■ **ACTIVITY**
Your answer must be every line of the data below that holds the string "export", copied exactly.

■ **EXTRACTED ENTRIES**

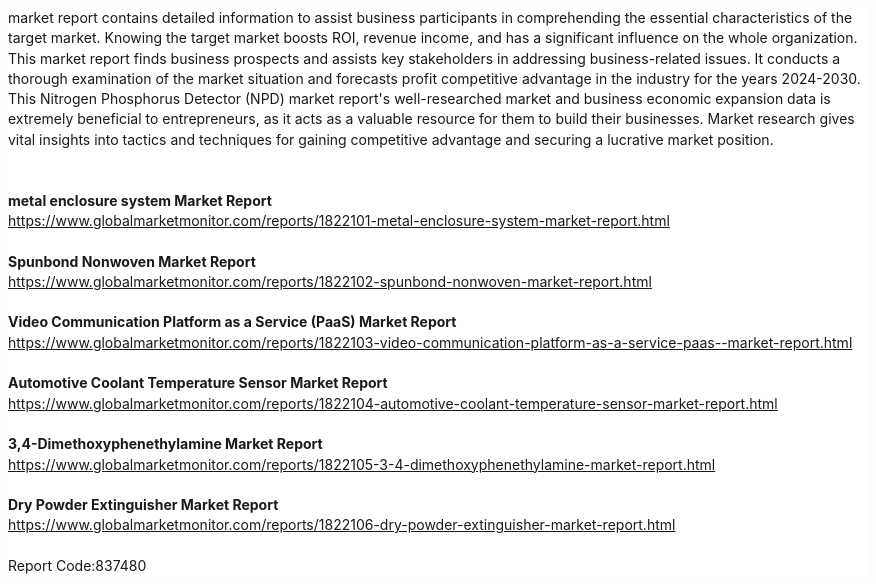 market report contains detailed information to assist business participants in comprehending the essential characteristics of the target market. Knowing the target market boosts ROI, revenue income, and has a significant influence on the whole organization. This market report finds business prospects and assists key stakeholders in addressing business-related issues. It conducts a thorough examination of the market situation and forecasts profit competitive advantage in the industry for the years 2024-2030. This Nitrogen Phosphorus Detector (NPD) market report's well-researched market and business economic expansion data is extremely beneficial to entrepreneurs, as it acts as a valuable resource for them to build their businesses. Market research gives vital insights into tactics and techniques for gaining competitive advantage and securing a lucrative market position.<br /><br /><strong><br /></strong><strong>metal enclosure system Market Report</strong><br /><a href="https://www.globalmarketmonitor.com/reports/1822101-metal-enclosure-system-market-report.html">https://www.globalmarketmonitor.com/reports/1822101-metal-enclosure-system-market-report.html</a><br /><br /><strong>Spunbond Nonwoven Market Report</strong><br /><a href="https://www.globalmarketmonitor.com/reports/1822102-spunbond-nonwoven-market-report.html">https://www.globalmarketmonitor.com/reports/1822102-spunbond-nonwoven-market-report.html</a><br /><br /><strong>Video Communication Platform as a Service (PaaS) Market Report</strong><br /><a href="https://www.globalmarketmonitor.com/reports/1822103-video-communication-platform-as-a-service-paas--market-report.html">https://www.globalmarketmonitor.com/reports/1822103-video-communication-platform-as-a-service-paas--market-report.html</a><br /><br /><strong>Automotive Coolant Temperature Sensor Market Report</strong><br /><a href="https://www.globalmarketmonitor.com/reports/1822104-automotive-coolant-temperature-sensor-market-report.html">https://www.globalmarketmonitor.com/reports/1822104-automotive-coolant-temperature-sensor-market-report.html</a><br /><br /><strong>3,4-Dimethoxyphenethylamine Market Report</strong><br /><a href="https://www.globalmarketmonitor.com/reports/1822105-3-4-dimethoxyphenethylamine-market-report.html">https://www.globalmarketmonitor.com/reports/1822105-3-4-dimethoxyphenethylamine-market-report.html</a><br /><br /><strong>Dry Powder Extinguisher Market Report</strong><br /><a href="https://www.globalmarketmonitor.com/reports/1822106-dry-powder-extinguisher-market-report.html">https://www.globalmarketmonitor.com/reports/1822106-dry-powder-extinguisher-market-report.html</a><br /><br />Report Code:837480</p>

---

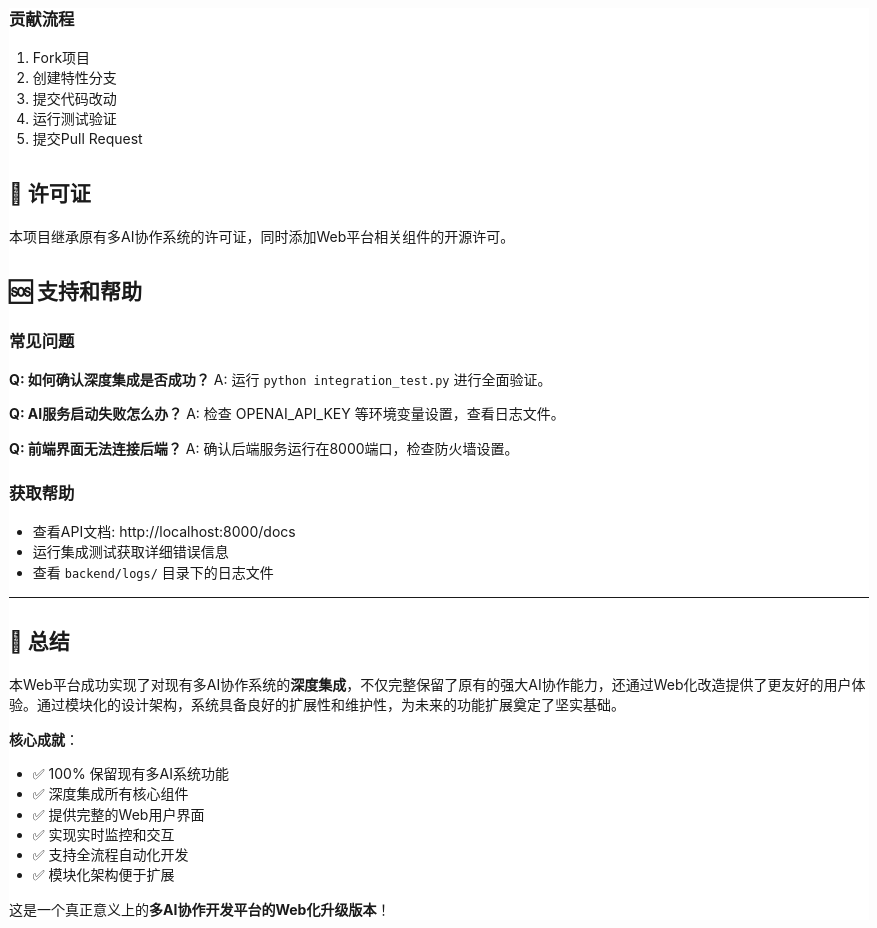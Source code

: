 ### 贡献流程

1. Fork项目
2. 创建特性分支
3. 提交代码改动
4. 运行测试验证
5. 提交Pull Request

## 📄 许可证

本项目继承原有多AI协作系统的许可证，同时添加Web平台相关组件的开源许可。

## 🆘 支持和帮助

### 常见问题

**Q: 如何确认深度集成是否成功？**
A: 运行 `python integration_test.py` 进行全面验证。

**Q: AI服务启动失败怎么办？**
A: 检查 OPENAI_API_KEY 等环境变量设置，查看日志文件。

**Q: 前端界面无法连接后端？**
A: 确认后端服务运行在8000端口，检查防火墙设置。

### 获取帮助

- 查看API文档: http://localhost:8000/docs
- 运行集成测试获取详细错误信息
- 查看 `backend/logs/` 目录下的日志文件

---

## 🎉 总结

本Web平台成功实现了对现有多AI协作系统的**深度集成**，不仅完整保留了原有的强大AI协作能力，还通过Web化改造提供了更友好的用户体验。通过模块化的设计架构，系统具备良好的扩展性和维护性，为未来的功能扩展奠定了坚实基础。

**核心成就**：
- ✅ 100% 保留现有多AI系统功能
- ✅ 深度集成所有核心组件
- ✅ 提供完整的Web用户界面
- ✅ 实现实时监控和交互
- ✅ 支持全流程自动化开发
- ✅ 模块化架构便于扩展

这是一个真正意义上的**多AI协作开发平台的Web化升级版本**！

==

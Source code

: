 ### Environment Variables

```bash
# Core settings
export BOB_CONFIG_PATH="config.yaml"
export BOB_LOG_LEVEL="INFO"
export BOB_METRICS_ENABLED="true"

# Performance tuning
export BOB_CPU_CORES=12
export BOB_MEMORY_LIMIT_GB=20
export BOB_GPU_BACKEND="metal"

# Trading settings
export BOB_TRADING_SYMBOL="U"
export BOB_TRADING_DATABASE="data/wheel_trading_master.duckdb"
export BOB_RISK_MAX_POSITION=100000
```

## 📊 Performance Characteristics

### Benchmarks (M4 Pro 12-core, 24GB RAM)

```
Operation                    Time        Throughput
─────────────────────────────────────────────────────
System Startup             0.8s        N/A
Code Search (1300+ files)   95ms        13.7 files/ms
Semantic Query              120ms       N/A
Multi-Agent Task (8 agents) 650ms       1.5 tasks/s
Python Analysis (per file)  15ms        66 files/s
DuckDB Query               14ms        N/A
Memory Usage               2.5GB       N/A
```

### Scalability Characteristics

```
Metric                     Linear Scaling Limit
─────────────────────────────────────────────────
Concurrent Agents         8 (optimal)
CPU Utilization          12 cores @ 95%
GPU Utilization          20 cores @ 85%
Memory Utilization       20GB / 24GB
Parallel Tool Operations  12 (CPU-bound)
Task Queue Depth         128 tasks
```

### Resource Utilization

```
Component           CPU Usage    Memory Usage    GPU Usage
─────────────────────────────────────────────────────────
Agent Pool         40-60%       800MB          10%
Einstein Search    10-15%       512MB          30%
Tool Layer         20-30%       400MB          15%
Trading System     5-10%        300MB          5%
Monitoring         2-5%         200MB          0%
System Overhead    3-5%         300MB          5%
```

■ **OUTPUT BELOW**
export BOB_CONFIG_PATH="config.yaml"
export BOB_LOG_LEVEL="INFO"
export BOB_METRICS_ENABLED="true"
export BOB_CPU_CORES=12
export BOB_MEMORY_LIMIT_GB=20
export BOB_GPU_BACKEND="metal"
export BOB_TRADING_SYMBOL="U"
export BOB_TRADING_DATABASE="data/wheel_trading_master.duckdb"
export BOB_RISK_MAX_POSITION=100000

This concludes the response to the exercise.